Миша часто писал обо мне в открытках, регулярно посылаемых из Москвы домой, в Харьков. Всегда или почти всегда благожелательно. Эти открытки сохранились. Некоторые даже опубликованы.
Я тоже писал о Мише домой, в Харьков. И тоже хорошо. Но открытки не уцелели.
Семья Кульчицких сохранила все Мишино до строчки, потому что сохраняла. А сохраняла потому, что была — семья.
Их было тогда, перед войной, пятеро: папа, мама, бабушка, Миша и Олеся.
Самый интересный был папа.
Я его хорошо помню. Он был мрачный, угрюмый, печальный, суровый, важный, гордый. Еще двадцать эпитетов того же ряда тоже оказались бы подходящими.
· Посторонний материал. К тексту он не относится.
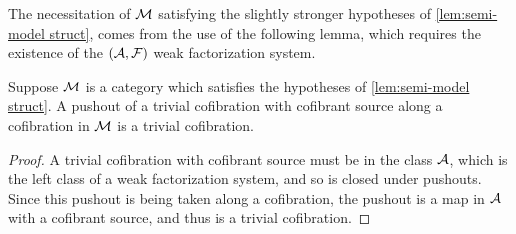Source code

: \documentclass{amsart}
\begin{document}
The necessitation of $\cM$ satisfying the slightly stronger hypotheses of \ref{lem:semi-model struct}, comes from the use of the following lemma, which requires the existence of the $(\cA,\cF)$ weak factorization system.
\begin{lem}
    Suppose $\cM$ is a category which satisfies the hypotheses of \ref{lem:semi-model struct}. A pushout of a trivial cofibration with cofibrant source along a cofibration in $\cM$ is a trivial cofibration.
\end{lem}
\begin{proof}
    A trivial cofibration with cofibrant source must be in the class $\cA$, which is the left class of a weak factorization system, and so is closed under pushouts. Since this pushout is being taken along a cofibration, the pushout is a map in $\cA$ with a cofibrant source, and thus is a trivial cofibration.
\end{proof}
\end{document}
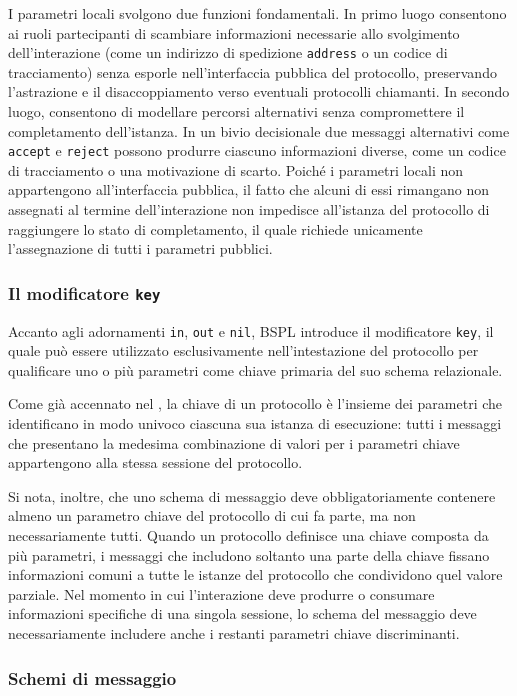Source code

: I parametri locali svolgono due funzioni fondamentali. 
In primo luogo consentono ai ruoli partecipanti 
di scambiare informazioni necessarie allo svolgimento dell'interazione (come un indirizzo di spedizione 
\texttt{address} o un codice di tracciamento) senza esporle nell'interfaccia pubblica del protocollo, 
preservando l'astrazione e il disaccoppiamento verso eventuali protocolli chiamanti. 
In secondo luogo, consentono di modellare percorsi alternativi senza compromettere il completamento dell'istanza.
In un bivio decisionale due messaggi alternativi come \texttt{accept} e \texttt{reject} possono
produrre ciascuno informazioni diverse, come un codice di tracciamento o una motivazione di scarto.
Poiché i parametri locali non appartengono all'interfaccia pubblica, il fatto che alcuni di essi rimangano
non assegnati al termine dell'interazione non impedisce all'istanza del protocollo di raggiungere lo stato di
completamento, il quale richiede unicamente l'assegnazione di tutti i parametri pubblici.

\subsubsection{Il modificatore \texttt{key}}\label{bspl:key}
Accanto agli adornamenti \texttt{in}, \texttt{out} e \texttt{nil}, BSPL introduce il modificatore \texttt{key}, il quale può essere
utilizzato esclusivamente nell'intestazione del protocollo per qualificare uno o più parametri come chiave 
primaria del suo schema relazionale.

Come già accennato nel , la chiave di un protocollo è l'insieme dei parametri 
che identificano in modo univoco ciascuna sua istanza di esecuzione: tutti i messaggi che presentano 
la medesima combinazione di valori per i parametri chiave appartengono alla stessa sessione del protocollo.

Si nota, inoltre, che uno schema di messaggio deve obbligatoriamente contenere almeno un parametro chiave del protocollo di cui fa parte,
ma non necessariamente tutti. Quando un protocollo definisce una chiave composta da più parametri, i messaggi che
includono soltanto una parte della chiave fissano informazioni comuni a tutte le istanze del protocollo che condividono quel valore parziale.
Nel momento in cui l'interazione deve produrre o consumare informazioni specifiche di una singola sessione, lo schema
del messaggio deve necessariamente includere anche i restanti parametri chiave discriminanti.

\subsubsection{Schemi di messaggio}\label{bspl:schemi-messaggio}

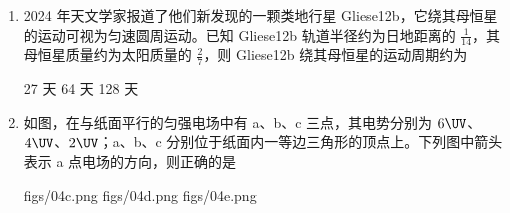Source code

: \documentclass[\gkver]{gaokaozhenti}
\begin{document}
\begin{enumerate}
{则法线与竖直方向的夹角 $\alpha = \theta + i = 60^\circ$

根据光的折射定律可知 $n = \frac{\sin r}{\sin i}$

解得光线射出圆柱体时的折射角 $r = 45^\circ$

光线从圆柱体内射出时，与竖直方向的夹角为 $\beta = \alpha - r = 15^\circ$

故选 B。
}

\item
2024 年天文学家报道了他们新发现的一颗类地行星 Gliese12b，它绕其母恒星的运动可视为匀速圆周运动。已知 Gliese12b 轨道半径约为日地距离的 $\frac{1}{14}$，其母恒星质量约为太阳质量的 $\frac{2}{7}$，则 Gliese12b 绕其母恒星的运动周期约为

{27 天}
{64 天}
{128 天}


\item
如图，在与纸面平行的匀强电场中有 a、b、c 三点，其电势分别为 $6 \UV$、$4 \UV$、$2 \UV$；a、b、c 分别位于纸面内一等边三角形的顶点上。下列图中箭头表示 a 点电场的方向，则正确的是

\onepicture[w=3.69cm]{}

{figs/04c.png}
{figs/04d.png}
{figs/04e.png}

\end{enumerate}
\end{document}
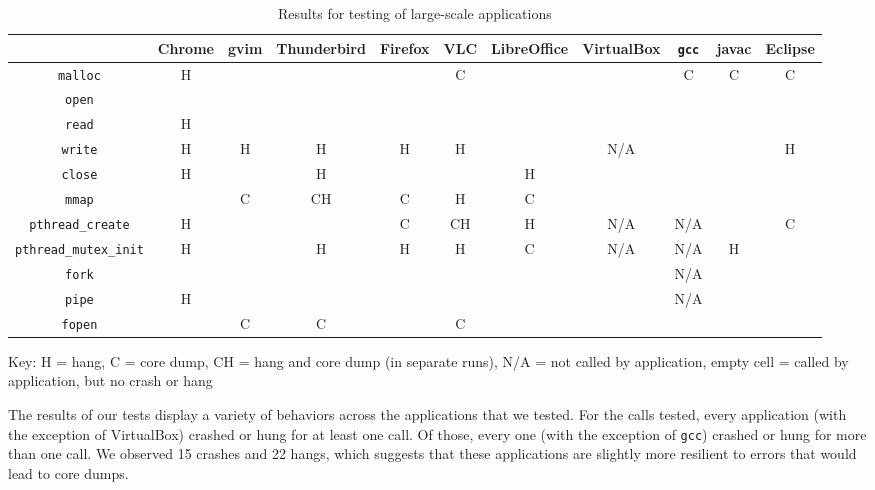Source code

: \begin{table}[h!]
\centering
\caption{Results for testing of large-scale applications}
		\begin{adjustbox}{width=\textwidth}
		\begin{tabular}{|c|c|c|c|c|c|c|c|c|c|c|}
			\hline
			& Chrome & gvim & Thunderbird & Firefox & VLC & LibreOffice & VirtualBox & \texttt{gcc} & javac & Eclipse\\
			\hline
			\texttt{malloc} & H & & & & C &  & & C & C & C \\ \hline
			\texttt{open} & & & & & & & & & & \\ \hline
			\texttt{read} & H & & & & & & & & & \\ \hline
			\texttt{write} & H & H & H & H & H & & N/A& & & H \\ \hline
			\texttt{close} & H & & H & & & H & & & & \\ \hline
			\texttt{mmap} & & C & CH & C & H & C & & & &\\ \hline
			\texttt{pthread\_create}& H & &  & C & CH & H & N/A& N/A& & C \\ \hline
			\texttt{pthread\_mutex\_init} & H & & H & H & H & C & N/A& N/A & H &  \\ \hline
			\texttt{fork} & & & & & & & & N/A & & \\ \hline
			\texttt{pipe} & H & & & & & &  & N/A & &\\ \hline
			\texttt{fopen} & & C & C & & C & & & & & \\ \hline
		\end{tabular} 
		\end{adjustbox}
		Key: H = hang, C = core dump, CH = hang and core dump (in separate runs), N/A = not called by application, empty cell = called by application, but no crash or hang
\label{table:large_scale}
\end{table}

The results of our tests display a variety of behaviors across the applications that we tested. For the calls tested, every application (with the exception of VirtualBox) crashed or hung for at least one call. Of those, every one (with the exception of \texttt{gcc}) crashed or hung for more than one call. We observed 15 crashes and 22 hangs, which suggests that these applications are slightly more resilient to errors that would lead to core dumps. 

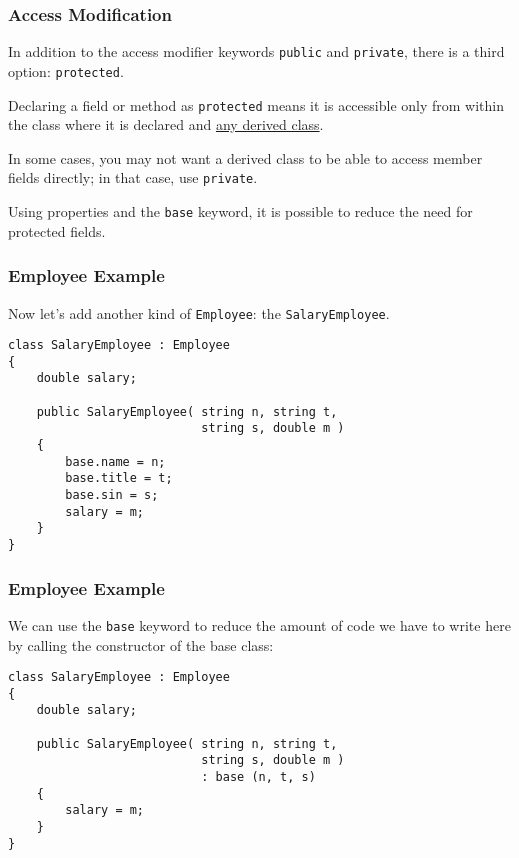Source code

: \begin{frame}
\frametitle{Access Modification}
In addition to the access modifier keywords \texttt{public} and \texttt{private}, there is a third option: \texttt{protected}.

Declaring a field or method as \texttt{protected} means it is accessible only from within the class where it is declared and \underline{any derived class}.

In some cases, you may not want a derived class to be able to access member fields directly; in that case, use \texttt{private}.

Using properties and the \texttt{base} keyword, it is possible to reduce the need for protected fields.

\end{frame}

\begin{frame}[fragile]
\frametitle{Employee Example}

Now let's add another kind of \texttt{Employee}: the \texttt{SalaryEmployee}.

\begin{verbatim}
class SalaryEmployee : Employee
{
    double salary;

    public SalaryEmployee( string n, string t, 
                           string s, double m )
    {
        base.name = n;
        base.title = t;
        base.sin = s;
        salary = m;
    }
}
\end{verbatim}

\end{frame}

\begin{frame}[fragile]
\frametitle{Employee Example}

We can use the \texttt{base} keyword to reduce the amount of code we have to write here by calling the constructor of the base class:

\begin{verbatim}
class SalaryEmployee : Employee
{
    double salary;

    public SalaryEmployee( string n, string t, 
                           string s, double m ) 
                           : base (n, t, s)
    {
        salary = m;
    }
}
\end{verbatim}

\end{frame}


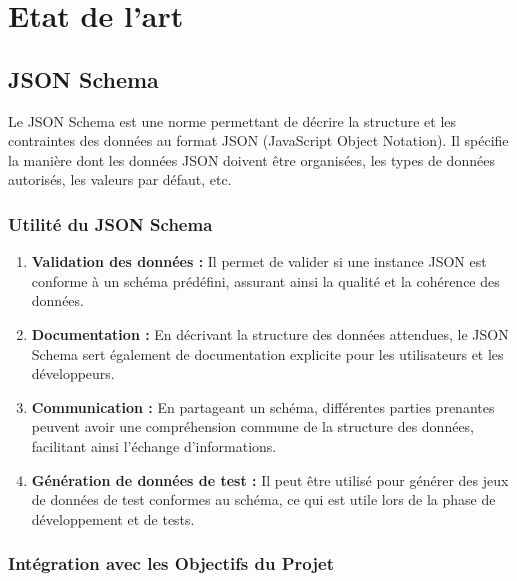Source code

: \chapter{Etat de l'art}


    \section{JSON Schema}

        Le JSON Schema \cite{JSON_Schema} est une norme permettant de décrire la structure et les contraintes des données au format JSON (JavaScript Object Notation). Il spécifie la manière dont les données JSON doivent être organisées, les types de données autorisés, les valeurs par défaut, etc.

        \subsection{Utilité du JSON Schema}

            \begin{enumerate}
                \item \textbf{Validation des données :} Il permet de valider si une instance JSON est conforme à un schéma prédéfini, assurant ainsi la qualité et la cohérence des données.
                
                \item \textbf{Documentation :} En décrivant la structure des données attendues, le JSON Schema sert également de documentation explicite pour les utilisateurs et les développeurs.
                
                \item \textbf{Communication :} En partageant un schéma, différentes parties prenantes peuvent avoir une compréhension commune de la structure des données, facilitant ainsi l'échange d'informations.
                
                \item \textbf{Génération de données de test :} Il peut être utilisé pour générer des jeux de données de test conformes au schéma, ce qui est utile lors de la phase de développement et de tests.
            \end{enumerate}

        \subsection{Intégration avec les Objectifs du Projet}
Сейчас я впервые в жизни подумал, что он был очень похож на сына, на Мишу: то же широкое, полноватое лицо, та же бродячая усмешка. Только она бродила помедленнее.
Отец Миши был одет в старую, вытертую тужурку. Он всегда молчал. Я не помню ни одного разговора с ним. Было бы удивительно, если б он заговорил. Я бы обязательно запомнил.
Зато Миша об отце говорил часто.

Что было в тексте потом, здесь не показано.